Fico mal só de pensar no como tudo isso fica para os corpos feminilizados, nem quero pensar muito, só sei que docilidade e submissão, além de fantasias perturbadoras sobre a anatomia das partes íntimas, são a toada reforçada no consumo das maravilhosas e talentosas integrantes de Black Pink. Estranha forma de me sentir no menu de um cardápio para a escolha de gente branca, e tudo isso como se nos diferentes territórios da Ásia não existissem pessoas LGBTI+ e pessoas fora do padrão de beleza de gente considerada gata, de corpos impossíveis, magros, de modelo.

Essa é a representatividade do que o mundo ocidentalizado aceita consumir e, ainda por cima, consome na leitura de corpos racializados e fetichizados. Ai. Me pego não querendo mais, então.
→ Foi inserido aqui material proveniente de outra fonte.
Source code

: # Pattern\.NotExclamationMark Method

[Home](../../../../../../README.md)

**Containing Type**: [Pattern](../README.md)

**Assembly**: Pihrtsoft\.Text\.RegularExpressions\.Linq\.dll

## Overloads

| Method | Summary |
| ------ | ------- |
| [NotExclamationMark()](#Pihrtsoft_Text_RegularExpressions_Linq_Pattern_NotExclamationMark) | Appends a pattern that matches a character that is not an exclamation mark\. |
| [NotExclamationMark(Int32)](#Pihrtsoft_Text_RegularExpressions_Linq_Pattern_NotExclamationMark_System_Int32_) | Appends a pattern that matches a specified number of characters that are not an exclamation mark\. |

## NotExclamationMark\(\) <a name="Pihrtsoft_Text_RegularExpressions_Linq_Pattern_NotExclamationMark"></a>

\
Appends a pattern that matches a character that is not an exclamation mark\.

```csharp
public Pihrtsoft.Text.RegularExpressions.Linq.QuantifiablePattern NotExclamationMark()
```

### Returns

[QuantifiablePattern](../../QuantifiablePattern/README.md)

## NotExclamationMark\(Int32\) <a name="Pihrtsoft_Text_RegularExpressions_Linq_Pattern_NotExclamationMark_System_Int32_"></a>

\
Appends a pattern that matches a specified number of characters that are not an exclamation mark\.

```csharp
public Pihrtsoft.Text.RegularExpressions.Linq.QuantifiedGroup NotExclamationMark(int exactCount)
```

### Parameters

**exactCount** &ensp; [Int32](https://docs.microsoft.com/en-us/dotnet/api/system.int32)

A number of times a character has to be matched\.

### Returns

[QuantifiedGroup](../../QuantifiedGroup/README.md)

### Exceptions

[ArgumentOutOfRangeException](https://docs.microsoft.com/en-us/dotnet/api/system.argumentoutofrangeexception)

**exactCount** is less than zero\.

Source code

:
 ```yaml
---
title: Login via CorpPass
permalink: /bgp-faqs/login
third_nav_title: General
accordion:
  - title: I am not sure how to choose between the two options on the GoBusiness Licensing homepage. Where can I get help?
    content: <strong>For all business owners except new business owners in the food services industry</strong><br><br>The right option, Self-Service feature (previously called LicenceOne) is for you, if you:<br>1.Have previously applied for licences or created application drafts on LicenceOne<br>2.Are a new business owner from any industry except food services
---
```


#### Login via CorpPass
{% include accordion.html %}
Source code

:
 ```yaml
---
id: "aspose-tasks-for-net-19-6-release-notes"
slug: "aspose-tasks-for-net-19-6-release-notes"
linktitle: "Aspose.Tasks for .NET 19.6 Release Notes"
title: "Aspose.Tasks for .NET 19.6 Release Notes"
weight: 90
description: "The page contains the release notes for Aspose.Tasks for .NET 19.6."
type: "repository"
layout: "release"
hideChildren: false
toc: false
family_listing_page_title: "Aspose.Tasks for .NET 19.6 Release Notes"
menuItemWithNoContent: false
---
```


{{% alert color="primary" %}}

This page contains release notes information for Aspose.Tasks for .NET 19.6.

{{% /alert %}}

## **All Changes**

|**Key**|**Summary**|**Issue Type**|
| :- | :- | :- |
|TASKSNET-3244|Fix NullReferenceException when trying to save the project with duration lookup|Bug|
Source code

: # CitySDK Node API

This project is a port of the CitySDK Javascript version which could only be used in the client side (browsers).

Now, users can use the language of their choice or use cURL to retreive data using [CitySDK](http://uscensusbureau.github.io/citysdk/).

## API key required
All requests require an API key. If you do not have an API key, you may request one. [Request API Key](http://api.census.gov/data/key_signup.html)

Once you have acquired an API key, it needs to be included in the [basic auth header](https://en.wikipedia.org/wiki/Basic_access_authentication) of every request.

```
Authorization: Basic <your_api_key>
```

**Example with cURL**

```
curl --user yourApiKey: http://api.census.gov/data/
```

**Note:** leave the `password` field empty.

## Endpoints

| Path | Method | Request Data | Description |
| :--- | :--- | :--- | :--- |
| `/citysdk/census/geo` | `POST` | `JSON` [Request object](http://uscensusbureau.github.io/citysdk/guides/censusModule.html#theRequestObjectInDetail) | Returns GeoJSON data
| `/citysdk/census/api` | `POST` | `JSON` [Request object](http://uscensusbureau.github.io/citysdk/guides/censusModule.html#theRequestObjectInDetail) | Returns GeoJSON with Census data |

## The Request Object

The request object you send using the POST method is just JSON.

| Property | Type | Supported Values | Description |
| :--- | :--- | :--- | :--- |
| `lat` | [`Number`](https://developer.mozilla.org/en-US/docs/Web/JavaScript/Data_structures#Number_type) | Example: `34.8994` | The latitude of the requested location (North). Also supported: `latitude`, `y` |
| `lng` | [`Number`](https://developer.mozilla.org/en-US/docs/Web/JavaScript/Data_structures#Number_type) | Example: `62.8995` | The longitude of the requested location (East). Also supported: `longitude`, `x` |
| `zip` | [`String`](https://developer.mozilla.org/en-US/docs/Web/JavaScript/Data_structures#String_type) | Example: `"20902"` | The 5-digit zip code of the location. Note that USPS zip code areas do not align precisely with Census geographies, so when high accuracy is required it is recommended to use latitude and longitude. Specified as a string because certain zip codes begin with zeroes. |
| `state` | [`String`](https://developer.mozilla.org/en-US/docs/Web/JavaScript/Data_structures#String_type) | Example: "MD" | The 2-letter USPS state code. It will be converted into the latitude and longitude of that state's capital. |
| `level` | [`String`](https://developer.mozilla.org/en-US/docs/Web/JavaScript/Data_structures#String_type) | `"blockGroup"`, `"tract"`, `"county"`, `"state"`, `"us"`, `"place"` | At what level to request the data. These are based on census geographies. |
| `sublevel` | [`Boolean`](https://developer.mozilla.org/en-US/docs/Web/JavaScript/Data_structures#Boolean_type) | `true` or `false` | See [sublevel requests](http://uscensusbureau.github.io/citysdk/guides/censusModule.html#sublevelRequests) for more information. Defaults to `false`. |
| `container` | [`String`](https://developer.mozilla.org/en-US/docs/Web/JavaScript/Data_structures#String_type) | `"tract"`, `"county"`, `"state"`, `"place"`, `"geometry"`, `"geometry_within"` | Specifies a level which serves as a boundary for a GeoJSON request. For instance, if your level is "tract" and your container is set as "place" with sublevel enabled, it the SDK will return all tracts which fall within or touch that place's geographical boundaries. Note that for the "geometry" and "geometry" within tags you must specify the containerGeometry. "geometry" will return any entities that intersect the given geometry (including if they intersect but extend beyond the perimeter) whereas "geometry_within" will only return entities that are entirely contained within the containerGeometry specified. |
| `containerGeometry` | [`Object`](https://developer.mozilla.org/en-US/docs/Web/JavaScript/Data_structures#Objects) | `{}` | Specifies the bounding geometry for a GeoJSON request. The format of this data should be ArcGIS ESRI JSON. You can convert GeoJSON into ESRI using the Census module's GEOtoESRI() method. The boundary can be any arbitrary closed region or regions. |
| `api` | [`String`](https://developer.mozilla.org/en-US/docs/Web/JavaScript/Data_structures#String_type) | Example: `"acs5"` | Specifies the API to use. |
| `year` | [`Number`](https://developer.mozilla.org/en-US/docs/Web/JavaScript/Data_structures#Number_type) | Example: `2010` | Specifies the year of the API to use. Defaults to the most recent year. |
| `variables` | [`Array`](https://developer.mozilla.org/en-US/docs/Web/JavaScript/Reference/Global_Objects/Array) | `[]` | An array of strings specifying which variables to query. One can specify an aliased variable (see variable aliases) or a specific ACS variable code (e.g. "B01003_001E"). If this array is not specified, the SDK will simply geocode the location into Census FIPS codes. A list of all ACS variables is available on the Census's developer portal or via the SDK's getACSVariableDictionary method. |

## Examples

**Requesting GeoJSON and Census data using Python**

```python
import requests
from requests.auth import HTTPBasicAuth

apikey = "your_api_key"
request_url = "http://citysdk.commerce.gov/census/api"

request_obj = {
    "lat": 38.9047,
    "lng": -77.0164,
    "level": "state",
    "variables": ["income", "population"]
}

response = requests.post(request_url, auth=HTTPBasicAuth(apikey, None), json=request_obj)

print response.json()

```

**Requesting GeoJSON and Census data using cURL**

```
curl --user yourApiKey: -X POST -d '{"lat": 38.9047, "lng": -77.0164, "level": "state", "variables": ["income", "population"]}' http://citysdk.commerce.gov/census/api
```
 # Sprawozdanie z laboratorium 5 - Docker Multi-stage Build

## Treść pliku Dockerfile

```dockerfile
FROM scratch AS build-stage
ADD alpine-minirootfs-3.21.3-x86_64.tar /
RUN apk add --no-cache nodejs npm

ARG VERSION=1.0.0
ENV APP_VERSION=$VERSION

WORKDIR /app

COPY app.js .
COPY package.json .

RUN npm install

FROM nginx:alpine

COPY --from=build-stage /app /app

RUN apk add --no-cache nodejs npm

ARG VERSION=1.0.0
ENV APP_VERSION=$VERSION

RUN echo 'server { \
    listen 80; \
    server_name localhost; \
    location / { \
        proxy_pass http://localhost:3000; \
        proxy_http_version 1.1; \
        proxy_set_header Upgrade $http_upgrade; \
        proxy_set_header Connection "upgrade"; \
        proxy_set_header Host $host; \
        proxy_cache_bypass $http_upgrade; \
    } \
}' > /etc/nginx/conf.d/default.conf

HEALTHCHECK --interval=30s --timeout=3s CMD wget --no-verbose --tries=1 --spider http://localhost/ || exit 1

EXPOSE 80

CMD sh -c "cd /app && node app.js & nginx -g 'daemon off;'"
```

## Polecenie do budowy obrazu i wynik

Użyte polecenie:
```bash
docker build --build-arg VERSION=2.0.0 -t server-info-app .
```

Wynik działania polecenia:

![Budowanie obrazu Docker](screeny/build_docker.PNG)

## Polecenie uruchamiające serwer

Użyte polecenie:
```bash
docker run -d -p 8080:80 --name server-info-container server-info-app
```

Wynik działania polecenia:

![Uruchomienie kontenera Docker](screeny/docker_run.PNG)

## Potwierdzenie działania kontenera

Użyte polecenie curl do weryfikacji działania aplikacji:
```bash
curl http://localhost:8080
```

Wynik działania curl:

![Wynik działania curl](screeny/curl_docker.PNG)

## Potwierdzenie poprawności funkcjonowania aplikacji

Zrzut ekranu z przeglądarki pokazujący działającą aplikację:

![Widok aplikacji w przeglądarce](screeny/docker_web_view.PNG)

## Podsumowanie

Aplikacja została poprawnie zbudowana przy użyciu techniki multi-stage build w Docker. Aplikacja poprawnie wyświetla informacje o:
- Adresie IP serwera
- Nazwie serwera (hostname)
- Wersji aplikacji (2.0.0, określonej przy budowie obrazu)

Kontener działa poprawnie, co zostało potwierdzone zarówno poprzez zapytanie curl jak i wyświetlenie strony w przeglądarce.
Vou lá ligar o radinho para continuar sonhando com os feats de Suga e Bnegão, Black Pink e Pabllo Vittar, Lisa e Ludmilla, J-Hope e Heavy Baile, Kim Nam Joon e Mc Carol, gohan e feijão carioca. O resto é o capitalismo na regra dos brancos, no seu power que de soft não tem nada.


Maria Morita - Descendente de fornitura de cidade pequena e da diáspora Ainu, no estado de São Paulo, oscila na filosofia acadêmica perseguindo aspectos das montagens corpóreas da população asiático-brasileira nas suas diferenciações étnicas. Pesquisadora de possibilidades conceituais nas práticas, vivências e narrativas do povo Ainu em diáspora. Ensaia retornos cognitivos da diáspora do povo não-japonês na tentativa de não entregá-los para os caretas.

* Os textos publicados nesta seção não necessariamente refletem a opinião da Diadorim.